Weinberger, 70, has held a powerful seat in Reagan's Cabinet, enhanced in part by his long personal relationship with the president and his easy access to the Oval Office. As defense secretary, Weinberger served as a strong advocate for Reagan's ambitious $ 2 trillion rearmament program, even in the face of growing pressure for cutbacks from a Congress worried about the deficit.
Aided by former Assistant Secretary Richard N. Perle, Weinberger was also a frequent opponent of arms control proposals advocated by Secretary of State George P. Shultz, and he was particularly forceful in resisting limits on the president's missile defense program, the Strategic Defense Initiative (SDI).
While officials said Weinberger's departure is not the result of pressure from within the administration, it may presage a new approach to arms control in the final year of Reagan's presidency. Carlucci, who previously served as deputy defense secretary under Weinberger, is known within the administration as a more pragmatic and flexible policymaker than Weinberger on arms control issues.
The shift comes at a critical time as Reagan makes final preparations for signing a treaty next month with Soviet leader Mikhail Gorbachev eliminating medium-range and shorter-range missiles in Europe. The agreement is the first major arms control treaty of Reagan's presidency and is to be signed at the first U.S.-Soviet summit in this country since 1973.
Even more important, Reagan and Gorbachev seem to be approaching intensified bargaining aimed at an agreement cutting strategic nuclear arsenals in half. A critical factor will be Reagan's response to Soviet insistence that restrictions be imposed on development and deployment of a space-based missile defense system as part of any accord on reducing offensive weapons.
Weinberger has refused to accept restraints that could slow the SDI missile defense program, now in research, and he oversaw a major expansion in its spending.
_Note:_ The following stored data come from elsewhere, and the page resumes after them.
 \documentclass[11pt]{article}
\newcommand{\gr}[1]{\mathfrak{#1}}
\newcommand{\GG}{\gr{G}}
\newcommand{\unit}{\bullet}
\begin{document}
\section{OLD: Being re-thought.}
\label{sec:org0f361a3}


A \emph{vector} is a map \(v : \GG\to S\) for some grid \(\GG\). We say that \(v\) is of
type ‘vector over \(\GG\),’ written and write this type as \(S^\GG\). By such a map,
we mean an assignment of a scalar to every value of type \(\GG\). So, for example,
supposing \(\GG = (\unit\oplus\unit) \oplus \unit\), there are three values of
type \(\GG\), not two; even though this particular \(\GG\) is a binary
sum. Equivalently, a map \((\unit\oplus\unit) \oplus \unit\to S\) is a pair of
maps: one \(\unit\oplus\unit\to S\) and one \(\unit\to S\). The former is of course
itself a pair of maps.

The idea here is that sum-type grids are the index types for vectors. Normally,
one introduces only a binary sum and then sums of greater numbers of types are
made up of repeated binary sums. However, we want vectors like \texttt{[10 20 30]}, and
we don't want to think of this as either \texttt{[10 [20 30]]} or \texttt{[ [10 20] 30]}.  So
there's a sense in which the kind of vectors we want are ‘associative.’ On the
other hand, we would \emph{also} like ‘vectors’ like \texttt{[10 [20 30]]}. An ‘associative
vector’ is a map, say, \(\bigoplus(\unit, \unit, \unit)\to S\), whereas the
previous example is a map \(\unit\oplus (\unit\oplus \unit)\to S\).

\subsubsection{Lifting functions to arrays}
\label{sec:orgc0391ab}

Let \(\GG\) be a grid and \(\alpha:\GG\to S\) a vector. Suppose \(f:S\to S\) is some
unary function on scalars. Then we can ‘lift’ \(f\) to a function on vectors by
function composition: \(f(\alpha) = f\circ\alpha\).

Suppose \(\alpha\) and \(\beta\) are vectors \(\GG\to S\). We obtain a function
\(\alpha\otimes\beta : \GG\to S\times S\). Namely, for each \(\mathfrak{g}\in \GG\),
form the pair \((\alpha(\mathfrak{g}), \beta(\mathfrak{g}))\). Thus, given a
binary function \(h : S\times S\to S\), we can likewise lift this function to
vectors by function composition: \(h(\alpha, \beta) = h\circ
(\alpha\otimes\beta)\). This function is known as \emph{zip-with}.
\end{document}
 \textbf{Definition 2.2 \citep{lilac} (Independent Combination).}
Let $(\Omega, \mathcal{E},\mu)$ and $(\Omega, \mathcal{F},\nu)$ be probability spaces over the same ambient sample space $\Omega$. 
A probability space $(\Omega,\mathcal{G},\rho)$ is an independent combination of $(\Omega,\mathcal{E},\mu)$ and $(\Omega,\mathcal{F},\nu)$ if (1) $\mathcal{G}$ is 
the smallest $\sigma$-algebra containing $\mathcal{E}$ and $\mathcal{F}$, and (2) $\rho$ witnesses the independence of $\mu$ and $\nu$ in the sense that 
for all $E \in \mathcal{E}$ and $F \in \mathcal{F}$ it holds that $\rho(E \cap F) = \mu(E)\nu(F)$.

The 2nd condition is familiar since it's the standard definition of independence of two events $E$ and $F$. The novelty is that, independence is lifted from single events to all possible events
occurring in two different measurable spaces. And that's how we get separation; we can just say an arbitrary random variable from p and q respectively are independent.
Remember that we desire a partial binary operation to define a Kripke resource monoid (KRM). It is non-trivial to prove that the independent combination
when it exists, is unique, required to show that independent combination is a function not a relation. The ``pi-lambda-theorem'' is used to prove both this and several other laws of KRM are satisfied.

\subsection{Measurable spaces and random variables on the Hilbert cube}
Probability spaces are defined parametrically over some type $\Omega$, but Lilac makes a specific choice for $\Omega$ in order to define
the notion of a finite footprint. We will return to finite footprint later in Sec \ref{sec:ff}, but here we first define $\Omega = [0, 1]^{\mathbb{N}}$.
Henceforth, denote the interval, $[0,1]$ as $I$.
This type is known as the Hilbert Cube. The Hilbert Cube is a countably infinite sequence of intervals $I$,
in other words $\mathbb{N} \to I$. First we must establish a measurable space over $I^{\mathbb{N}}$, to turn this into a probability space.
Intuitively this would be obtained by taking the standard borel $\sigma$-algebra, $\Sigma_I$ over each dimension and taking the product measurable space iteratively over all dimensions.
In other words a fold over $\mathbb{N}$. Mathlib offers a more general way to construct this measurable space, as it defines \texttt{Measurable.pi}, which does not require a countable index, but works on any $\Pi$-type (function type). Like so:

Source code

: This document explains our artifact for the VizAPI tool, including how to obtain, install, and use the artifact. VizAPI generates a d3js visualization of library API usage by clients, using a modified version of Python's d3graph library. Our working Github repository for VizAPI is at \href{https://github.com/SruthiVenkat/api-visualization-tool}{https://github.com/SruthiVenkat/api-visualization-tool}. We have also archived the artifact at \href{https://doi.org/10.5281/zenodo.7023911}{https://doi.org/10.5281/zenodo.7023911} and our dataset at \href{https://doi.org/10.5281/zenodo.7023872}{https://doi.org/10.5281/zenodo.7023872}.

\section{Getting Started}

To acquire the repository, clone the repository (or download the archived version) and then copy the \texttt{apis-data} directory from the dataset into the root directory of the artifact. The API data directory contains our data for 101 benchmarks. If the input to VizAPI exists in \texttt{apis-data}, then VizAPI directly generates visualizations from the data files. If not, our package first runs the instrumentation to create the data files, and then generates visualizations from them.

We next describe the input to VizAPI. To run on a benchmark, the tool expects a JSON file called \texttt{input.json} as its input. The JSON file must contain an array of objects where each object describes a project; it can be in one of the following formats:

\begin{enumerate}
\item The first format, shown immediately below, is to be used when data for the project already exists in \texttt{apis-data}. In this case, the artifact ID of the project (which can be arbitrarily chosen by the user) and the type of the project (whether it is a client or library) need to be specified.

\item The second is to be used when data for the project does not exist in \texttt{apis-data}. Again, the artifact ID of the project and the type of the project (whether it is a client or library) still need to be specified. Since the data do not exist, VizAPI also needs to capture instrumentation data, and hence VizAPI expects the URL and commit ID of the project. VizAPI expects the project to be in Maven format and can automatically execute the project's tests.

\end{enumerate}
Powell, 50, has received high marks from White House officials while serving as Carlucci's deputy. One administration source said "it would make sense" for Reagan to appoint Powell to succeed Carlucci. If appointed, Powell would become the first black ever to hold the post.
Close acquaintances said Jane Weinberger's health has been deteriorating steadily in recent months. She recently completed a series of radiation treatments for the malignancy and has had persistent problems with arthritis that have occasionally left her bedridden, they said.
The couple, who celebrated their 45th wedding anniversary in August, recently sold their huge McLean residence and moved into a two-suite accommodation at the Watergate apartments because they could not install an elevator for her in the McLean house, acquaintances said.